Copy the records below without altering a single word.
----- AVAILABLE DATA -----
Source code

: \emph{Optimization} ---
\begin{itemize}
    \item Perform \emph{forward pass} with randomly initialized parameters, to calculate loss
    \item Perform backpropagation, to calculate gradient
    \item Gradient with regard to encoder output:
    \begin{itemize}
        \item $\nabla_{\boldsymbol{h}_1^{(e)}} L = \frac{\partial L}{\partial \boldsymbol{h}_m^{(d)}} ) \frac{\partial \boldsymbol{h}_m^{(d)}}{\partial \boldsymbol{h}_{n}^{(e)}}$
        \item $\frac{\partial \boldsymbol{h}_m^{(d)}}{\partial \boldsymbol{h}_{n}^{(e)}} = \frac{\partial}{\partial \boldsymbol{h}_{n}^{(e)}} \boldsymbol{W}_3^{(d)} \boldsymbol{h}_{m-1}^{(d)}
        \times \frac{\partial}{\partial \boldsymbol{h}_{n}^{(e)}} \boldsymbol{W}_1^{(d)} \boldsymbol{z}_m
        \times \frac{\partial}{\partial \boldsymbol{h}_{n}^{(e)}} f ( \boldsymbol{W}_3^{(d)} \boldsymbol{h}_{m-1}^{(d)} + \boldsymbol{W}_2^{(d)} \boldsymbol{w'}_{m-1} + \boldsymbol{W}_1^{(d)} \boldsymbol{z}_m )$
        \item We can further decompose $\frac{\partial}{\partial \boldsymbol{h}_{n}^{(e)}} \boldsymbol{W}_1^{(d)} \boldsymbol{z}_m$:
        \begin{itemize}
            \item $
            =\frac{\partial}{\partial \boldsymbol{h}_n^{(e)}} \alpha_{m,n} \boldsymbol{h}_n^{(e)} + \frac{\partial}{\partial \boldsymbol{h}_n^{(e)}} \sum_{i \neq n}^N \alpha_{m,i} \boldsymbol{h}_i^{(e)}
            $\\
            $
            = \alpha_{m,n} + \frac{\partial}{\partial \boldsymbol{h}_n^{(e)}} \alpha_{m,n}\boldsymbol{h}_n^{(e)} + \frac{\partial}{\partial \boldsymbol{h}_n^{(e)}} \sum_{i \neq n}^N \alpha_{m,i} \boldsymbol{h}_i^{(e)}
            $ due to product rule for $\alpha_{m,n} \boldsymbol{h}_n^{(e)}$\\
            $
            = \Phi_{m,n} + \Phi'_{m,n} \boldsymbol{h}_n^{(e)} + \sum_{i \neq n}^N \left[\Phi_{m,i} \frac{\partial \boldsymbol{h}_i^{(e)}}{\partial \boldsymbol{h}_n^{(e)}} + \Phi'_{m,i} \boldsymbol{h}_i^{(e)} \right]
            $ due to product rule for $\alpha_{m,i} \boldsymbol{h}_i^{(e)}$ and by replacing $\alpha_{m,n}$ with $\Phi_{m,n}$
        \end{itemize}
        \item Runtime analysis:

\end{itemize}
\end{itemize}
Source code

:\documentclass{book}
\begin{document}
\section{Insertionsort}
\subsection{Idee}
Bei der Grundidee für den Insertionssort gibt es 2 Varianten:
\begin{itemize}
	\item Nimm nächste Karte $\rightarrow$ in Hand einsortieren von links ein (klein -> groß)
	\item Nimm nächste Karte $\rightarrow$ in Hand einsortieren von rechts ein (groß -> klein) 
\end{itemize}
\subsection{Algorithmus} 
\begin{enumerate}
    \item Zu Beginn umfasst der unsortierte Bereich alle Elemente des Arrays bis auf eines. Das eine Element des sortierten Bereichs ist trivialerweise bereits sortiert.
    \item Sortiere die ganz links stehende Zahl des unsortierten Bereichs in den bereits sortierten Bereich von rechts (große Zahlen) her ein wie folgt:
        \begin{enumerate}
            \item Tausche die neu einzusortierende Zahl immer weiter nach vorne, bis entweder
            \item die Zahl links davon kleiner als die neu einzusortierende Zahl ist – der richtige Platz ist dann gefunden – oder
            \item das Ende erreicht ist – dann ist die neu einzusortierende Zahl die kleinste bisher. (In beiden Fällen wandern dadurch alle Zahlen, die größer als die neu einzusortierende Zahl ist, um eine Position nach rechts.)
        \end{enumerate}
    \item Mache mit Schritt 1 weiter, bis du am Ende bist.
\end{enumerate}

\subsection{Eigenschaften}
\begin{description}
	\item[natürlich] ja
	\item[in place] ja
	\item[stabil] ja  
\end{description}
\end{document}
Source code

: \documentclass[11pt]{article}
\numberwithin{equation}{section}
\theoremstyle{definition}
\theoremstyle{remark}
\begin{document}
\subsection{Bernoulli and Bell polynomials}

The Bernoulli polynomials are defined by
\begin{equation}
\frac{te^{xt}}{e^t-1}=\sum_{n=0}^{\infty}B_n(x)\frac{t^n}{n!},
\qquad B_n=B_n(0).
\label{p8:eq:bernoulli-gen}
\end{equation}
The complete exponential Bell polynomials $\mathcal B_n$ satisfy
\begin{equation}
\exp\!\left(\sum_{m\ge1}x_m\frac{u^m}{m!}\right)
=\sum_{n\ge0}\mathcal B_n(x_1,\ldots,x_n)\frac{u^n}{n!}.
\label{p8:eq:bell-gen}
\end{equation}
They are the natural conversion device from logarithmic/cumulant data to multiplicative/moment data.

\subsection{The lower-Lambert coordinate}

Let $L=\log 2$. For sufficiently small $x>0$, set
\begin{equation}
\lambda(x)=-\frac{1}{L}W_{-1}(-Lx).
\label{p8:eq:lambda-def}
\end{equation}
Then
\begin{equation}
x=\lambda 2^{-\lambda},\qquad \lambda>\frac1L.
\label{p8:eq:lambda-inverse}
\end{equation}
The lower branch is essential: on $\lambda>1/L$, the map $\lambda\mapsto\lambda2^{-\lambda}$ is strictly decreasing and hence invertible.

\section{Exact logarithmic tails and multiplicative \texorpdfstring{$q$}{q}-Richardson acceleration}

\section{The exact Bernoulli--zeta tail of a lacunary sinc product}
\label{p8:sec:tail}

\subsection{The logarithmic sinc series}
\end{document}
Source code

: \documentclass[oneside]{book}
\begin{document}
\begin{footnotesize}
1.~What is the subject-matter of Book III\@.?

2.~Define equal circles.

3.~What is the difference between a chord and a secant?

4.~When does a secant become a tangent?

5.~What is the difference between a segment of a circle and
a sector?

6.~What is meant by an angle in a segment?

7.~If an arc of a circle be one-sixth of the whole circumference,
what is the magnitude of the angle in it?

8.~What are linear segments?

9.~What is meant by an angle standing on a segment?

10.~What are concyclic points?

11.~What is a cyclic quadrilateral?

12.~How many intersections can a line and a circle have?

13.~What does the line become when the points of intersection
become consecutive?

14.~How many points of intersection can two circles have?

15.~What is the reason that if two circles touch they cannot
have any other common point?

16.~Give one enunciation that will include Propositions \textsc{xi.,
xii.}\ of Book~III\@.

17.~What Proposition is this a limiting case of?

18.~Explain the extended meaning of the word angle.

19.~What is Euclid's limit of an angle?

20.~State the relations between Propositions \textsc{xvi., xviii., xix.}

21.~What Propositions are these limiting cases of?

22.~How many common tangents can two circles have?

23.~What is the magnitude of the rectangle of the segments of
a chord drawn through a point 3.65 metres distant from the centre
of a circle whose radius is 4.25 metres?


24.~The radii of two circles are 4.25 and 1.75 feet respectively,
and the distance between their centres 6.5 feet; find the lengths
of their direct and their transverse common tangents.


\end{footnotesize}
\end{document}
-----
:: RESULT FOR THIS EXERCISE ::
Source code

: \emph{Optimization} ---
\begin{itemize}
    \item Perform \emph{forward pass} with randomly initialized parameters, to calculate loss
    \item Perform backpropagation, to calculate gradient
    \item Gradient with regard to encoder output:
    \begin{itemize}
        \item $\nabla_{\boldsymbol{h}_1^{(e)}} L = \frac{\partial L}{\partial \boldsymbol{h}_m^{(d)}} ) \frac{\partial \boldsymbol{h}_m^{(d)}}{\partial \boldsymbol{h}_{n}^{(e)}}$
        \item $\frac{\partial \boldsymbol{h}_m^{(d)}}{\partial \boldsymbol{h}_{n}^{(e)}} = \frac{\partial}{\partial \boldsymbol{h}_{n}^{(e)}} \boldsymbol{W}_3^{(d)} \boldsymbol{h}_{m-1}^{(d)}
        \times \frac{\partial}{\partial \boldsymbol{h}_{n}^{(e)}} \boldsymbol{W}_1^{(d)} \boldsymbol{z}_m
        \times \frac{\partial}{\partial \boldsymbol{h}_{n}^{(e)}} f ( \boldsymbol{W}_3^{(d)} \boldsymbol{h}_{m-1}^{(d)} + \boldsymbol{W}_2^{(d)} \boldsymbol{w'}_{m-1} + \boldsymbol{W}_1^{(d)} \boldsymbol{z}_m )$
        \item We can further decompose $\frac{\partial}{\partial \boldsymbol{h}_{n}^{(e)}} \boldsymbol{W}_1^{(d)} \boldsymbol{z}_m$:
        \begin{itemize}
            \item $
            =\frac{\partial}{\partial \boldsymbol{h}_n^{(e)}} \alpha_{m,n} \boldsymbol{h}_n^{(e)} + \frac{\partial}{\partial \boldsymbol{h}_n^{(e)}} \sum_{i \neq n}^N \alpha_{m,i} \boldsymbol{h}_i^{(e)}
            $\\
            $
            = \alpha_{m,n} + \frac{\partial}{\partial \boldsymbol{h}_n^{(e)}} \alpha_{m,n}\boldsymbol{h}_n^{(e)} + \frac{\partial}{\partial \boldsymbol{h}_n^{(e)}} \sum_{i \neq n}^N \alpha_{m,i} \boldsymbol{h}_i^{(e)}
            $ due to product rule for $\alpha_{m,n} \boldsymbol{h}_n^{(e)}$\\
            $
            = \Phi_{m,n} + \Phi'_{m,n} \boldsymbol{h}_n^{(e)} + \sum_{i \neq n}^N \left[\Phi_{m,i} \frac{\partial \boldsymbol{h}_i^{(e)}}{\partial \boldsymbol{h}_n^{(e)}} + \Phi'_{m,i} \boldsymbol{h}_i^{(e)} \right]
            $ due to product rule for $\alpha_{m,i} \boldsymbol{h}_i^{(e)}$ and by replacing $\alpha_{m,n}$ with $\Phi_{m,n}$
        \end{itemize}
        \item Runtime analysis:

\end{itemize}
\end{itemize}
Source code

:\documentclass{book}
\begin{document}
\section{Insertionsort}
\subsection{Idee}
Bei der Grundidee für den Insertionssort gibt es 2 Varianten:
\begin{itemize}
	\item Nimm nächste Karte $\rightarrow$ in Hand einsortieren von links ein (klein -> groß)
	\item Nimm nächste Karte $\rightarrow$ in Hand einsortieren von rechts ein (groß -> klein) 
\end{itemize}
\subsection{Algorithmus} 
\begin{enumerate}
    \item Zu Beginn umfasst der unsortierte Bereich alle Elemente des Arrays bis auf eines. Das eine Element des sortierten Bereichs ist trivialerweise bereits sortiert.
    \item Sortiere die ganz links stehende Zahl des unsortierten Bereichs in den bereits sortierten Bereich von rechts (große Zahlen) her ein wie folgt:
        \begin{enumerate}
            \item Tausche die neu einzusortierende Zahl immer weiter nach vorne, bis entweder
            \item die Zahl links davon kleiner als die neu einzusortierende Zahl ist – der richtige Platz ist dann gefunden – oder
            \item das Ende erreicht ist – dann ist die neu einzusortierende Zahl die kleinste bisher. (In beiden Fällen wandern dadurch alle Zahlen, die größer als die neu einzusortierende Zahl ist, um eine Position nach rechts.)
        \end{enumerate}
    \item Mache mit Schritt 1 weiter, bis du am Ende bist.
\end{enumerate}

\subsection{Eigenschaften}
\begin{description}
	\item[natürlich] ja
	\item[in place] ja
	\item[stabil] ja  
\end{description}
\end{document}
Source code

: \documentclass[11pt]{article}
\numberwithin{equation}{section}
\theoremstyle{definition}
\theoremstyle{remark}
\begin{document}
\subsection{Bernoulli and Bell polynomials}

The Bernoulli polynomials are defined by
\begin{equation}
\frac{te^{xt}}{e^t-1}=\sum_{n=0}^{\infty}B_n(x)\frac{t^n}{n!},
\qquad B_n=B_n(0).
\label{p8:eq:bernoulli-gen}
\end{equation}
The complete exponential Bell polynomials $\mathcal B_n$ satisfy
\begin{equation}
\exp\!\left(\sum_{m\ge1}x_m\frac{u^m}{m!}\right)
=\sum_{n\ge0}\mathcal B_n(x_1,\ldots,x_n)\frac{u^n}{n!}.
\label{p8:eq:bell-gen}
\end{equation}
They are the natural conversion device from logarithmic/cumulant data to multiplicative/moment data.

\subsection{The lower-Lambert coordinate}

Let $L=\log 2$. For sufficiently small $x>0$, set
\begin{equation}
\lambda(x)=-\frac{1}{L}W_{-1}(-Lx).
\label{p8:eq:lambda-def}
\end{equation}
Then
\begin{equation}
x=\lambda 2^{-\lambda},\qquad \lambda>\frac1L.
\label{p8:eq:lambda-inverse}
\end{equation}
The lower branch is essential: on $\lambda>1/L$, the map $\lambda\mapsto\lambda2^{-\lambda}$ is strictly decreasing and hence invertible.

\section{Exact logarithmic tails and multiplicative \texorpdfstring{$q$}{q}-Richardson acceleration}

\section{The exact Bernoulli--zeta tail of a lacunary sinc product}
\label{p8:sec:tail}

\subsection{The logarithmic sinc series}
\end{document}
Source code

: \documentclass[oneside]{book}
\begin{document}
\begin{footnotesize}
1.~What is the subject-matter of Book III\@.?

2.~Define equal circles.

3.~What is the difference between a chord and a secant?

4.~When does a secant become a tangent?

5.~What is the difference between a segment of a circle and
a sector?

6.~What is meant by an angle in a segment?

7.~If an arc of a circle be one-sixth of the whole circumference,
what is the magnitude of the angle in it?

8.~What are linear segments?

9.~What is meant by an angle standing on a segment?

10.~What are concyclic points?

11.~What is a cyclic quadrilateral?

12.~How many intersections can a line and a circle have?

13.~What does the line become when the points of intersection
become consecutive?

14.~How many points of intersection can two circles have?

15.~What is the reason that if two circles touch they cannot
have any other common point?

16.~Give one enunciation that will include Propositions \textsc{xi.,
xii.}\ of Book~III\@.

17.~What Proposition is this a limiting case of?

18.~Explain the extended meaning of the word angle.

19.~What is Euclid's limit of an angle?

20.~State the relations between Propositions \textsc{xvi., xviii., xix.}

21.~What Propositions are these limiting cases of?

22.~How many common tangents can two circles have?

23.~What is the magnitude of the rectangle of the segments of
a chord drawn through a point 3.65 metres distant from the centre
of a circle whose radius is 4.25 metres?


24.~The radii of two circles are 4.25 and 1.75 feet respectively,
and the distance between their centres 6.5 feet; find the lengths
of their direct and their transverse common tangents.


\end{footnotesize}
\end{document}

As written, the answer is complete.